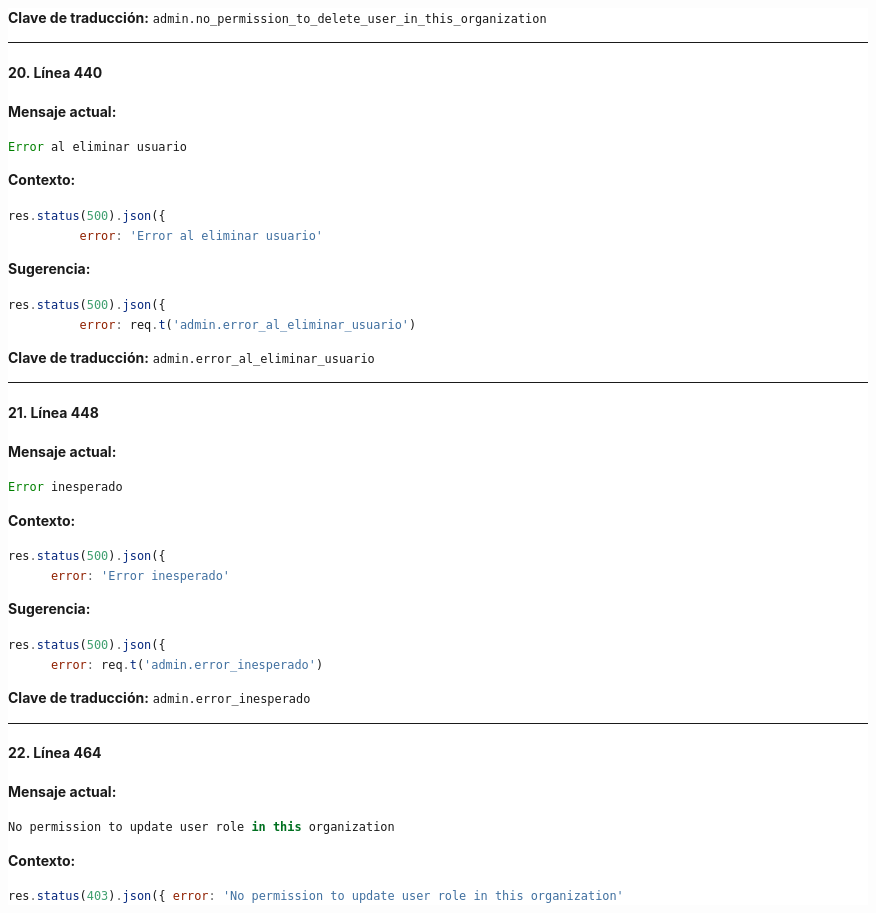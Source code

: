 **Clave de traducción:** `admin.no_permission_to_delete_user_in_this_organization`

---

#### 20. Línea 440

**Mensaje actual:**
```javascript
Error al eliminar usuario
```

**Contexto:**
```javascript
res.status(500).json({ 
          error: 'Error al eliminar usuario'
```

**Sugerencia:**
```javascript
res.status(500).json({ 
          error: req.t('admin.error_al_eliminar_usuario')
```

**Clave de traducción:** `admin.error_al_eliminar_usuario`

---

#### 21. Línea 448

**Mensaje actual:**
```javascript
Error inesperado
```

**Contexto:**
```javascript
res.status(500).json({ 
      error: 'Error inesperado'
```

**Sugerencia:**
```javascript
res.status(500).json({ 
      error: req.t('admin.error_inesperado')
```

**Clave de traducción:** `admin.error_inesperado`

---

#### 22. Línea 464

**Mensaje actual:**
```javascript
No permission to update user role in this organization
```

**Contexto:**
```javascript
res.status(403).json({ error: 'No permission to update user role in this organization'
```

——

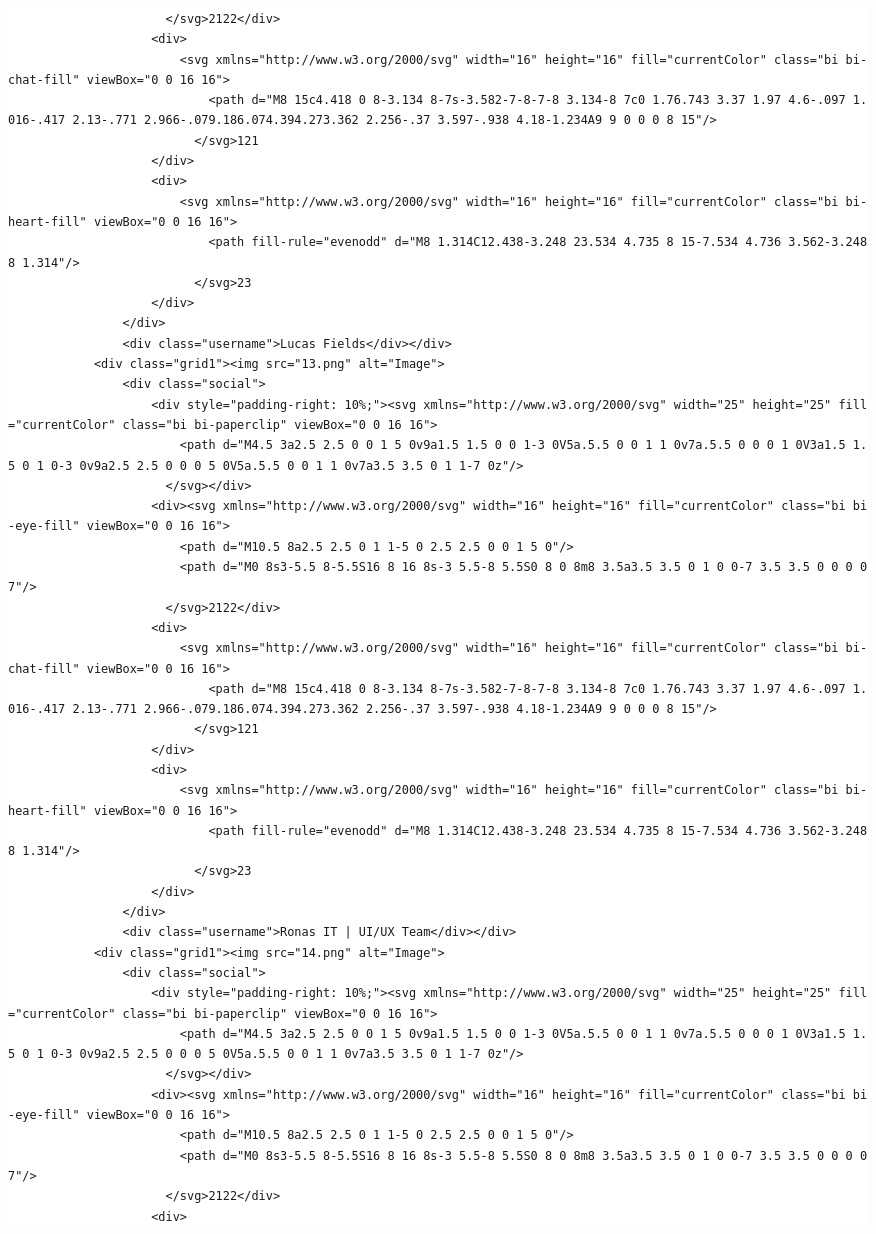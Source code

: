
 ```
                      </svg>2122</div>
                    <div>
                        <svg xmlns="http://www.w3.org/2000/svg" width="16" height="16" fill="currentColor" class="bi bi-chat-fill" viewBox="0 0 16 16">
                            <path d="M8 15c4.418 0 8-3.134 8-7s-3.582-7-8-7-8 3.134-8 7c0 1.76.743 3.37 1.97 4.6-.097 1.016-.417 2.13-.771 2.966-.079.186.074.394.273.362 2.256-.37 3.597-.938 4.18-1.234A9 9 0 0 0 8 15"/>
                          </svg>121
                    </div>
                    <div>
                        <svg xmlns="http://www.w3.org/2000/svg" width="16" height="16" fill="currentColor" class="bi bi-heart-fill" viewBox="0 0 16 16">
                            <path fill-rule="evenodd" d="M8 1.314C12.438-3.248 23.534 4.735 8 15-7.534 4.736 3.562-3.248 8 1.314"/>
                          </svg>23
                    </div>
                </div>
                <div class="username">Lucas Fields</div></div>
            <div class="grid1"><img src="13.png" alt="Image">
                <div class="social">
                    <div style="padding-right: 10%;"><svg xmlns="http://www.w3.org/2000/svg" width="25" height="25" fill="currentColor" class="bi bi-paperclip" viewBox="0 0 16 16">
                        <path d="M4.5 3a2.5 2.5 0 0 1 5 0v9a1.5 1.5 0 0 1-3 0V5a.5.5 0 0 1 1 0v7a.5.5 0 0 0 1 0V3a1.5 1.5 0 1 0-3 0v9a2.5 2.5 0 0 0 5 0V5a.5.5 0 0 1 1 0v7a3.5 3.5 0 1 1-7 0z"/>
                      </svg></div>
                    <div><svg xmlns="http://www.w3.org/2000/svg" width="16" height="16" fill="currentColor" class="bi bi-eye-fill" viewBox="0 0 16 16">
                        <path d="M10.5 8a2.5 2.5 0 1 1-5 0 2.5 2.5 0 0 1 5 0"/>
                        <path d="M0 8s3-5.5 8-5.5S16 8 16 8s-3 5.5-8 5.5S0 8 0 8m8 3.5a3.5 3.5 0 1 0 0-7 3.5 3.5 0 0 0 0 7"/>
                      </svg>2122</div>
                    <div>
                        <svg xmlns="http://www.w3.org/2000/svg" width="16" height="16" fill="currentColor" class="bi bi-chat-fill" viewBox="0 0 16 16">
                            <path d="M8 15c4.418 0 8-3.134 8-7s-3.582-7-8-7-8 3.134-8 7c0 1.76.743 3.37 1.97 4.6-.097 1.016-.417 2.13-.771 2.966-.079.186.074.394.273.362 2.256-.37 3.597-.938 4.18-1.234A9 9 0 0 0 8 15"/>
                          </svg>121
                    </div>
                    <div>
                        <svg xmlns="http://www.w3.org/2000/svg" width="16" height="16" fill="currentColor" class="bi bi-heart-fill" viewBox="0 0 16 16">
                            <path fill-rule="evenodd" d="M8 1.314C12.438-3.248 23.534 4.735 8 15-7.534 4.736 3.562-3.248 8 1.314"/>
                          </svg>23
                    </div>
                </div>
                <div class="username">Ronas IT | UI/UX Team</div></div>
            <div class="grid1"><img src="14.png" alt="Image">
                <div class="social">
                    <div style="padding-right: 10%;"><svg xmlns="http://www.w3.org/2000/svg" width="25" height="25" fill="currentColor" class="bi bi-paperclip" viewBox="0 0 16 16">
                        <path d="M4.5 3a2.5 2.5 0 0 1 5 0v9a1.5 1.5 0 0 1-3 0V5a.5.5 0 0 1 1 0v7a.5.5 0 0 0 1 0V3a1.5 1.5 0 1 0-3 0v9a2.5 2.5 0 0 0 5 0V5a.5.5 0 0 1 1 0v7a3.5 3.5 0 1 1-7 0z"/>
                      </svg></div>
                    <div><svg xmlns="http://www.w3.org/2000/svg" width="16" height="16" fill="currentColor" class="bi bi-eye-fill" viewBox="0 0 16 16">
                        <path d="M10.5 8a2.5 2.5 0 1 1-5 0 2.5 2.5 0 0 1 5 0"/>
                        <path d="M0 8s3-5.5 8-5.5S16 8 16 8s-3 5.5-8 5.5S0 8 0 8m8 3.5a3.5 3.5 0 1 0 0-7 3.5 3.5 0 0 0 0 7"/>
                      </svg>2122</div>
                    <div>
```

——

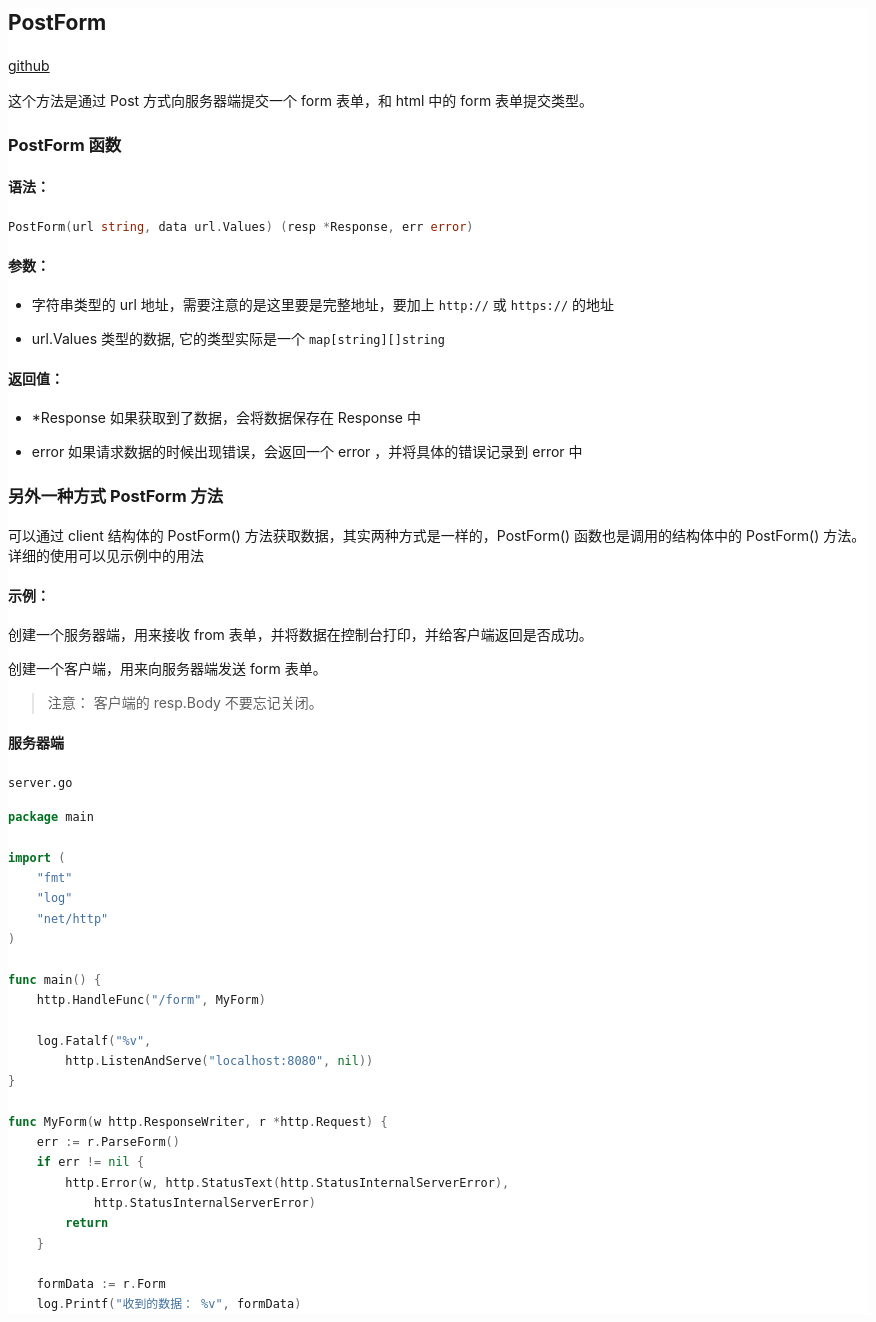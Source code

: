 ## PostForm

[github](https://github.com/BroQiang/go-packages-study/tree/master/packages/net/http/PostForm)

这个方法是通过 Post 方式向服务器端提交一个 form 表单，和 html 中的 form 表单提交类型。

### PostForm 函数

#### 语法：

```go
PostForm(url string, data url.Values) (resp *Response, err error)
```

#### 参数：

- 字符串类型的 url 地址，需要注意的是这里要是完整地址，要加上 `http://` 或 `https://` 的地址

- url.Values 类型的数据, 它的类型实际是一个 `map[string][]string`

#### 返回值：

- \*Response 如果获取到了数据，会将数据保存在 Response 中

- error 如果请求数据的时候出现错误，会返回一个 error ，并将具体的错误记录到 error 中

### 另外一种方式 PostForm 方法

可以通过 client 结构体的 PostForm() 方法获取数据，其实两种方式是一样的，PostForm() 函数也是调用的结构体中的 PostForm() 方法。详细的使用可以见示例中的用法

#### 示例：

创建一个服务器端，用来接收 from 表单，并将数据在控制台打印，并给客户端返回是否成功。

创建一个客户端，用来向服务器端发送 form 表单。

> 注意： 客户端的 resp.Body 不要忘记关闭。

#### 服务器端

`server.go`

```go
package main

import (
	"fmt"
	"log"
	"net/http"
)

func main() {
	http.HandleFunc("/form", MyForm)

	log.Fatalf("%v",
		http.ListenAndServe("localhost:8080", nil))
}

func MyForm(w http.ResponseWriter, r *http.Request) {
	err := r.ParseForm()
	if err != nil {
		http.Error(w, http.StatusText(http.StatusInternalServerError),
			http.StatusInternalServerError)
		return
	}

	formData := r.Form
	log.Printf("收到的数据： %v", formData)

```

——

[EXERCISE DIRECTIONS]
Pick each line holding the word "string" out of the data and copy it.

[TASK OUTPUT]
PostForm(url string, data url.Values) (resp *Response, err error)
- url.Values 类型的数据, 它的类型实际是一个 `map[string][]string`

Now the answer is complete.